- Shadow Mountains Location within California

Highest point
- Elevation: 1,251 m (4,104 ft)

Dimensions
- Length: 10 mi (16 km) north-south
- Width: 6 mi (9.7 km) east-west

Geography
- Country: United States
- State: California
- District: San Bernardino County
- Range coordinates: 34°40′0″N 117°31′0″W﻿ / ﻿34.66667°N 117.51667°W
- Topo map(s): USGS Shadow Mountains, Astley Rancho, Victorville NW, Red Buttes, Adelanto, Shadow Mountains SE

= Shadow Mountains (western San Bernardino County) =

Mountain range in California, US

The Shadow Mountains are a mountain range in western San Bernardino County, California, United States. The southeastern edge of the range is 4 miles northwest of Adelanto and 6 miles west of the Mojave River; the northern part of the range is 14 miles north northwest of Adelanto. Although they provide a name for and are prominent in the Shadow Mountains quadrangle map, they are not labelled on it. They are mentioned on USGS 7.5 topographic map Victorville NW.

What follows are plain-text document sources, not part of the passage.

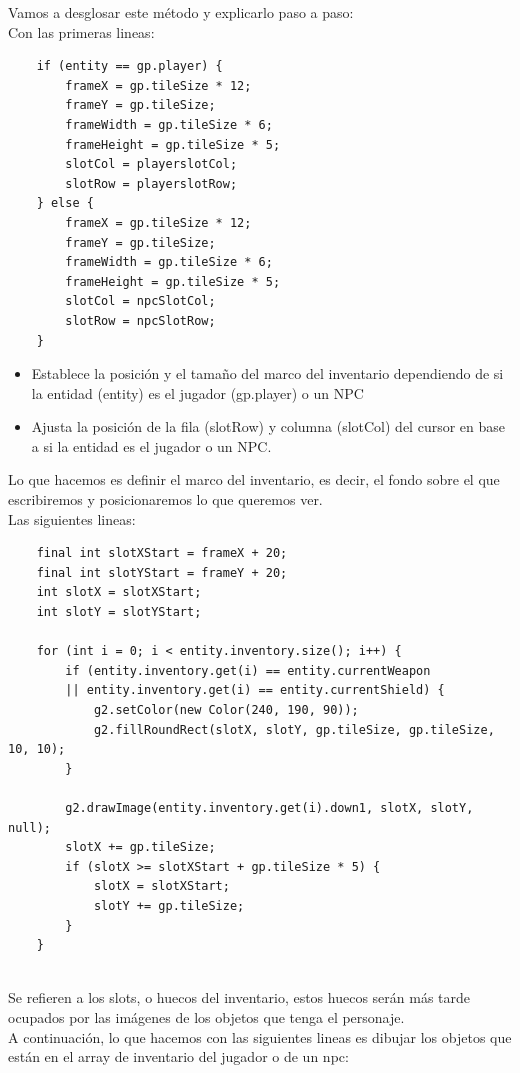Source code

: \documentclass[a4paper]{article}
\begin{document}
Vamos a desglosar este método y explicarlo paso a paso:\\
Con las primeras lineas:
\begin{lstlisting}
    if (entity == gp.player) {
        frameX = gp.tileSize * 12;
        frameY = gp.tileSize;
        frameWidth = gp.tileSize * 6;
        frameHeight = gp.tileSize * 5;
        slotCol = playerslotCol;
        slotRow = playerslotRow;
    } else {
        frameX = gp.tileSize * 12;
        frameY = gp.tileSize;
        frameWidth = gp.tileSize * 6;
        frameHeight = gp.tileSize * 5;
        slotCol = npcSlotCol;
        slotRow = npcSlotRow;
    }    
\end{lstlisting}
\begin{itemize}
    \item Establece la posición y el tamaño del marco del inventario dependiendo de si la entidad (entity) es el jugador (gp.player) o un NPC
    \item Ajusta la posición de la fila (slotRow) y columna (slotCol) del cursor en base a si la entidad es el jugador o un NPC.
\end{itemize}
Lo que hacemos es definir el marco del inventario, es decir, el fondo sobre el que escribiremos y posicionaremos lo que queremos ver.\\
Las siguientes lineas:
\begin{lstlisting}
    final int slotXStart = frameX + 20;
    final int slotYStart = frameY + 20;
    int slotX = slotXStart;
    int slotY = slotYStart;
    
    for (int i = 0; i < entity.inventory.size(); i++) {
        if (entity.inventory.get(i) == entity.currentWeapon 
        || entity.inventory.get(i) == entity.currentShield) {
            g2.setColor(new Color(240, 190, 90));
            g2.fillRoundRect(slotX, slotY, gp.tileSize, gp.tileSize, 10, 10);
        }
    
        g2.drawImage(entity.inventory.get(i).down1, slotX, slotY, null);
        slotX += gp.tileSize;
        if (slotX >= slotXStart + gp.tileSize * 5) {
            slotX = slotXStart;
            slotY += gp.tileSize;
        }
    }
    
\end{lstlisting}
Se refieren a los slots, o huecos del inventario, estos huecos serán más tarde ocupados por las imágenes de los objetos que tenga el personaje.\\
A continuación, lo que hacemos con las siguientes lineas es dibujar los objetos que están en el array de inventario del jugador o de un npc:
\end{document}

The highest peak, at 4120 feet above sea level, is Shadow Mountain; there is a radio tower on top of it, and it is private property. Silver Peak, 1.37 miles to the east, is 4041 feet. Both peaks give good views of the desert and Edwards Air Force base. Part of the mountains in the south are in the El Mirage Off-Highway Vehicle area, administered by the Bureau of Land Management.

==Geology==

The mountains are composed of Pre-Cretaceous metasedimentary rocks in the northeast and southeast; granite and adamellite in the center. There is some undivided Carboniferous marine rocks in the extreme southeast part of the mountains, and Pleistocene nonmarine in the extreme north. Mineral resources include fluorite and tungsten.

==Flora==

Plants include Krascheninnikovia lanata (winter fat) and Phacelia fremontii Fremont’s phacelia.

==Film Appearance==
The Lionsgate feature "The Fall"(2022) used the high point to film the scenes set at the top of the tower. A temporary tower structure was erected and the film crew used the abandoned radio tower building for staging the production.